STUDY MATERIAL START

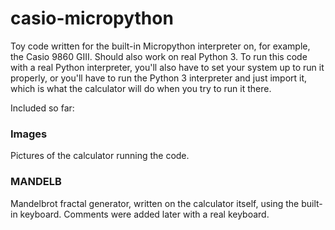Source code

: # casio-micropython
Toy code written for the built-in Micropython interpreter on, for example, the Casio 9860 GIII.  Should also work on real Python 3.  To run this code with a real Python interpreter, you'll also have to set your system up to run it properly, or you'll have to run the Python 3 interpreter and just import it, which is what the calculator will do when you try to run it there.

Included so far:

### Images
Pictures of the calculator running the code.

### MANDELB
Mandelbrot fractal generator, written on the calculator itself, using the built-in keyboard.  Comments were added later with a real keyboard.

STUDY MATERIAL END

* WHAT IS NEEDED:
The answer should be nothing more than the lines from the one with "Pictures of the calculator running the code." through the end of the entries, restated word for word.

* RESPONSE TO THE TASK:
Pictures of the calculator running the code.

### MANDELB
Mandelbrot fractal generator, written on the calculator itself, using the built-in keyboard.  Comments were added later with a real keyboard.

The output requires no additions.